Solid sleep provides an important foundation for our health at every age.
  • Establish a regular bedtime routine, including going to bed and waking up at the same time each day.
  • Read a book to or with kids before bed.
  • Create a calm place for sleep that is cool, quiet and free of distractions, if possible. Turn off electronics at least a half hour before bed and limit caffeinated food and drinks, like soda and chocolate.
Being well nourished can help kids combat stress. Here are some tips:
  • Plan a regular time for meals and snacks. It’s helpful for kids to know what to expect.
  • Try to include lots of fruits, vegetables, and nuts or seeds every day. These plant-based foods are rich in nutrients and fiber, and nuts and seeds give kids an added boost of protein.
  • Many of us are facing tough times and may feel stressed about coming up with our family’s next meal. If you need help finding food resources in your community, call 2-1-1, visit 211.org, or text “stress” to 211211.

Getting our bodies moving helps us burn off stress hormones.

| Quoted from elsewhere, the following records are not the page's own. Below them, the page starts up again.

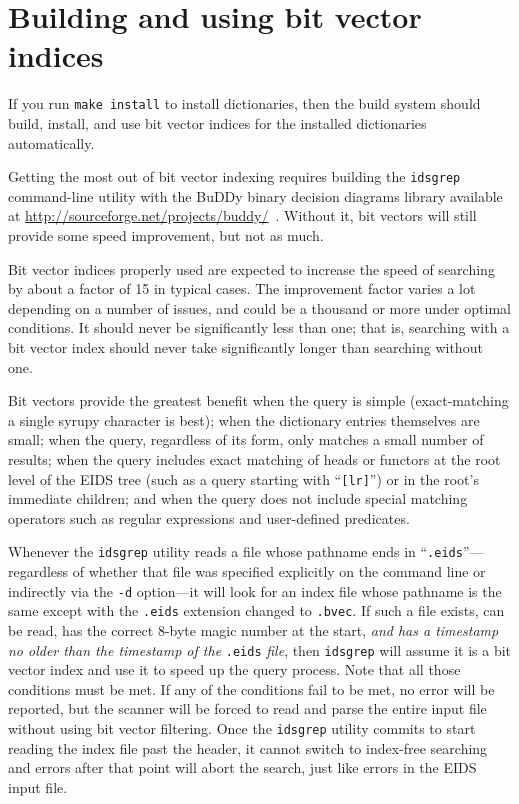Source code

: \documentclass[twocolumn]{report}
\begin{document}

\section{Building and using bit vector indices}

If you run \texttt{make install} to install dictionaries, then the build
system should build, install, and use bit vector indices for the installed
dictionaries automatically.

Getting the most out of bit vector indexing requires building the
\texttt{idsgrep} command-line utility with the BuDDy binary decision
diagrams library available at
\url{http://sourceforge.net/projects/buddy/}~\cite{BuDDy}.  Without it, bit
vectors will still provide some speed improvement, but not as much.

Bit vector indices properly used are expected to increase the speed of
searching by about a factor of 15 in typical cases.  The improvement factor
varies a lot depending on a number of issues, and could be a thousand or
more under optimal conditions.  It should never be significantly less than
one; that is, searching with a bit vector index should never take
significantly longer than searching without one.

Bit vectors provide the greatest benefit when the query is simple
(exact-matching a single syrupy character is best); when the dictionary
entries themselves are small; when the query, regardless of its form, only
matches a small number of results; when the query includes exact matching of
heads or functors at the root level of the EIDS tree (such as a query
starting with ``\texttt{[lr]}'') or in the root's immediate children; and
when the query does not include special matching operators such as regular
expressions and user-defined predicates.

Whenever the \texttt{idsgrep} utility reads a file whose pathname ends in
``\texttt{.eids}''---regardless of whether that file was specified
explicitly on the command line or indirectly via the \texttt{-d} option---it
will look for an index file whose pathname is the same except with the
\texttt{.eids} extension changed to \texttt{.bvec}.  If such a file exists,
can be read, has the correct 8-byte magic number at the start, \emph{and has
a timestamp no older than the timestamp of the} \texttt{.eids} \emph{file},
then \texttt{idsgrep} will assume it is a bit vector index and use it to
speed up the query process.  Note that all those conditions must be met.  If
any of the conditions fail to be met, no error will be reported, but the
scanner will be forced to read and parse the entire input file without using
bit vector filtering.  Once the \texttt{idsgrep} utility commits to start
reading the index file past the header, it cannot switch to index-free
searching and errors after that point will abort the search, just like
errors in the EIDS input file.
\end{document}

  • Try to help kids get an hour or so of movement each day — and it doesn’t have to be all at once.
  • Movement can be anything kids enjoy. Dance parties, jumping jacks, hula hoop contests, TikTok dances, power walks around the block, bedtime yoga, double dutch jumping rope – the list of fun ways to move goes goes on and on.

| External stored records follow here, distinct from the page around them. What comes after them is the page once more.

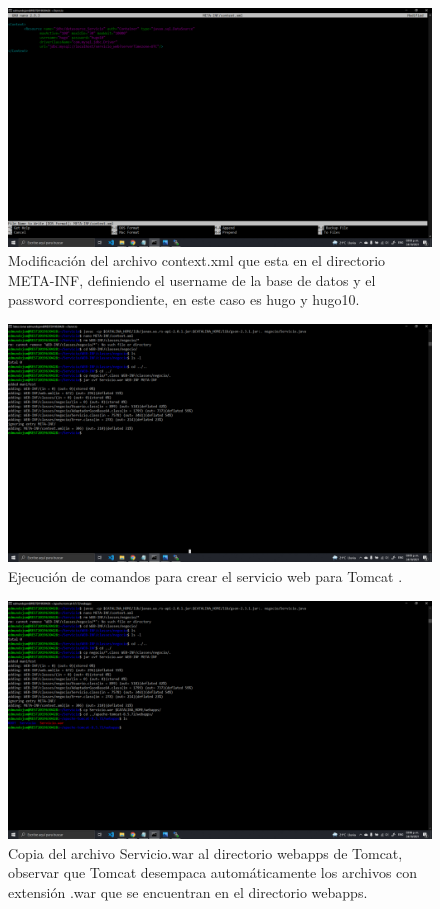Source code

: \documentclass[11pt]{article}
\begin{document}
		\begin{figure}[H]
			\centering
			\includegraphics[scale=0.34]{resources/ced5.png}
			\caption{Modificación del archivo context.xml que esta en el directorio META-INF, definiendo el username de la base de datos y el password correspondiente, en este caso es hugo y hugo10.}\label{fig:picture}
		\end{figure}
		\begin{figure}[H]
			\centering
			\includegraphics[scale=0.34]{resources/ced6.png}
			\caption{Ejecución de comandos para crear el servicio web para Tomcat .}\label{fig:picture}
		\end{figure}
		\begin{figure}[H]
			\centering
			\includegraphics[scale=0.34]{resources/cedF.png}
			\caption{Copia del archivo Servicio.war al directorio webapps de Tomcat, observar que Tomcat desempaca automáticamente los archivos con extensión .war que se encuentran en el directorio webapps.}\label{fig:picture}
		\end{figure}
\end{document}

  • Check out Brain Dance! It’s a great warm-up for the day, or when transitioning between tasks. The movements help the brain and body work together while encouraging healthy brain and body development.
  • Try yoga together! Try out a YouTube session together with YogaEd! Or check out these poses designed especially for parents, caregivers, or teachers to help kids or teens relieve symptoms of stress and anxiety, created by YogaEd
Support each other as a family, and seek help from your community or an expert if you need it. Everyone can benefit from help now and then.
  • Have open conversations as a family about emotional and mental health, and be honest about needs as they come up.
  • If you don’t have a regular mental health professional and feel like it’s time to seek help for you or your child, here are some resources to help you get started.
  • If you feel like you or your child is in crisis, you can get help here
  • If you need help with a parenting issue, contact the National Parent Helpline at 1-855-4AParent (1-855-427-2736) to get emotional support from a trained advocate. They’re available Monday through Friday, 10am to 7pm PST.
If you’re able to spend time outside, do it. It’s great for everyone’s physical and mental health and well-being.
  • Being in nature has cognitive and emotional benefits. Studies have shown it increases working memory, focus, and happiness and improves positive social interactions.
  • For those with limited access, finding ways to connect to nature can be part of the adventure itself. Consider exploring new places online as a family. Listen to nature sounds while creating drawings or telling stories set in nature.